The women began to concede, rise to their feet, shake themselves and move off. A beautiful young open-faced native in a kangaroo skin and a string around her waist acknowledged Spring as she left. Spring's mistress. He seemed quite consumed with adoration. If he were a dishonest man, he could probably siphon off enough from the stores to enable him to start farming up here – not an inexpensive matter with all the goods needing to come from Sydney and at a high price. Monsarrat could see that the man would need either to fall out of love or he would live here forever, condemned for his choice of wife by the world. There were probably worse destinies. Indeed, Monsarrat knew there were.

‘Sir?' said Monsarrat, not having had his original question answered.

‘Oh,' said Spring, collecting himself. ‘Tell Mrs Mulrooney – and Diamond if he finds out about it – that it was a prayer for Mrs Shelborne.'

‘A prayer?'

Spring leaned in towards Monsarrat, although they were the only two people on the lawn able to speak English. It occurred to
Monsarrat that Spring, and the accursed Kiernan, might be the only two whites able to speak the Birpai's tongue.

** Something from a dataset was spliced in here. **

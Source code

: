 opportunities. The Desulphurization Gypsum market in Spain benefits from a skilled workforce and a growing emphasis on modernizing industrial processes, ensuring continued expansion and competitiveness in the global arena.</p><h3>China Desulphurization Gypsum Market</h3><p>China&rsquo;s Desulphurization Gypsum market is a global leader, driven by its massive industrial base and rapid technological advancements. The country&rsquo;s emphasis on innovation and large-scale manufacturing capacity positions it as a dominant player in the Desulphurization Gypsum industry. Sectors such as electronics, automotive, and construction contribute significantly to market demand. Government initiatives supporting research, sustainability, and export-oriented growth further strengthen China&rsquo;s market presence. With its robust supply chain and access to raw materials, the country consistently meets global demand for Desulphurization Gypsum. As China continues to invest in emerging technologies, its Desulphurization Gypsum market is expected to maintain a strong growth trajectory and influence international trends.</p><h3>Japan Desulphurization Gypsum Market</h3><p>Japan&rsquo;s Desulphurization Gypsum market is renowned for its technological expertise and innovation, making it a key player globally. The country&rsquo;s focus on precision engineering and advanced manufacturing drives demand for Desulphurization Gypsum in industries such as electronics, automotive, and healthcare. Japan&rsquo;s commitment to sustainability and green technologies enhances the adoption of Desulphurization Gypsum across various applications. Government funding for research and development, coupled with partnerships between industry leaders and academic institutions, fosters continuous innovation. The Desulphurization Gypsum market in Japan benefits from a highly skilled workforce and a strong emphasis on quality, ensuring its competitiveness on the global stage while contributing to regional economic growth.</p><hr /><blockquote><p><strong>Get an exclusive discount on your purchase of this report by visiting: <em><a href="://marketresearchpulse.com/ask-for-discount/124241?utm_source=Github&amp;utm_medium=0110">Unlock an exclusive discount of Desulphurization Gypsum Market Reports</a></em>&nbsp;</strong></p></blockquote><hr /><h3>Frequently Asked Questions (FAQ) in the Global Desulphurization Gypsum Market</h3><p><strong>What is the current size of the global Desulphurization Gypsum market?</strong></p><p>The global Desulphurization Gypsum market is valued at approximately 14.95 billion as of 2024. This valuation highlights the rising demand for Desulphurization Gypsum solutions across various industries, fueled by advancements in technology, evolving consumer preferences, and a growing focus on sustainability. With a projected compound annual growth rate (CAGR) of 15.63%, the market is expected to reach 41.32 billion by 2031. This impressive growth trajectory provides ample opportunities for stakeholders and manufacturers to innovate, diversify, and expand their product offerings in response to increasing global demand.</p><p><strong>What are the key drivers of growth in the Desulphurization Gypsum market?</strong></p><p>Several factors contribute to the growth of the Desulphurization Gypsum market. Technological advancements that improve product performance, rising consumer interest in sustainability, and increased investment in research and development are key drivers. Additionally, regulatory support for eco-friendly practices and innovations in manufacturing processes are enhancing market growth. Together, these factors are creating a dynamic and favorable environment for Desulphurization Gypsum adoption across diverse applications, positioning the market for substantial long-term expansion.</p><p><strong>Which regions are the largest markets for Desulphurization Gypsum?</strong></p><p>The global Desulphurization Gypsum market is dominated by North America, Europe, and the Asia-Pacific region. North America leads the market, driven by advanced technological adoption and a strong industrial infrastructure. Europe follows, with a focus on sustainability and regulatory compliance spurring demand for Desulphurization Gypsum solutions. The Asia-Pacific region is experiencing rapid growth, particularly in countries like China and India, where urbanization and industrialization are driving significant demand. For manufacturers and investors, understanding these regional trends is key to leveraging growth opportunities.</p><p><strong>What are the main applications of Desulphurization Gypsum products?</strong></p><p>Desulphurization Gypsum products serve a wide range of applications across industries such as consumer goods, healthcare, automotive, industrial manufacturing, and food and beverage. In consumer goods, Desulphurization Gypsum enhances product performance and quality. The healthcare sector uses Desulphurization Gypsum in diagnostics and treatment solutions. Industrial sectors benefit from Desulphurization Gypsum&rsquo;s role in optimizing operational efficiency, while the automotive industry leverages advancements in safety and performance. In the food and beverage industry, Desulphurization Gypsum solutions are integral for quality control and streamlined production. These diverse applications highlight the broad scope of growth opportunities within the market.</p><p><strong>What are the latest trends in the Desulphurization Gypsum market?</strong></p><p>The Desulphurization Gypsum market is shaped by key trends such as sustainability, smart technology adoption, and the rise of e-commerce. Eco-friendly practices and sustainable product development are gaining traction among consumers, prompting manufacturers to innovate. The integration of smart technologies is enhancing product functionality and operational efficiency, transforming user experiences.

‘They were easing her spirit away from the earth. They are sure she will die. But that means nothing.
They
, I emphasise, believe she will die. Fortunately Mrs Shelborne does not know it.'

‘Well, she is certainly gravely ill, but how would they be aware of her condition, much less care?'

‘As for the caring, I told you, they are peaceable. They acknowledge things, these people. Without rancour, without barracking, without condemnation. They were acknowledging … well – and say nothing of this – they were acknowledging her departure. There is more to it, though. They don't see themselves as owning the land, not the way we do; they believe they belong to it. That all life belongs to it. That includes us, by the way. They resent our hunting their animals and catching their fish. Resources are not so plentiful that our presence hasn't affected their own ability to eat well. But they reason that if the land will tolerate us, it must have a use for us which they cannot perceive. And therefore our lives and deaths have a relevance for them, even if they don't understand why.'

‘But how do they know of her condition?'

Spring removed his glasses to polish their now spotless lenses, and Monsarrat wondered whether word of Mrs Shelborne's illness had reached the Birpai via the Scot. In fact, now he thought of it, he could see no other means for the news to travel, Kiernan being no longer part of the settlement.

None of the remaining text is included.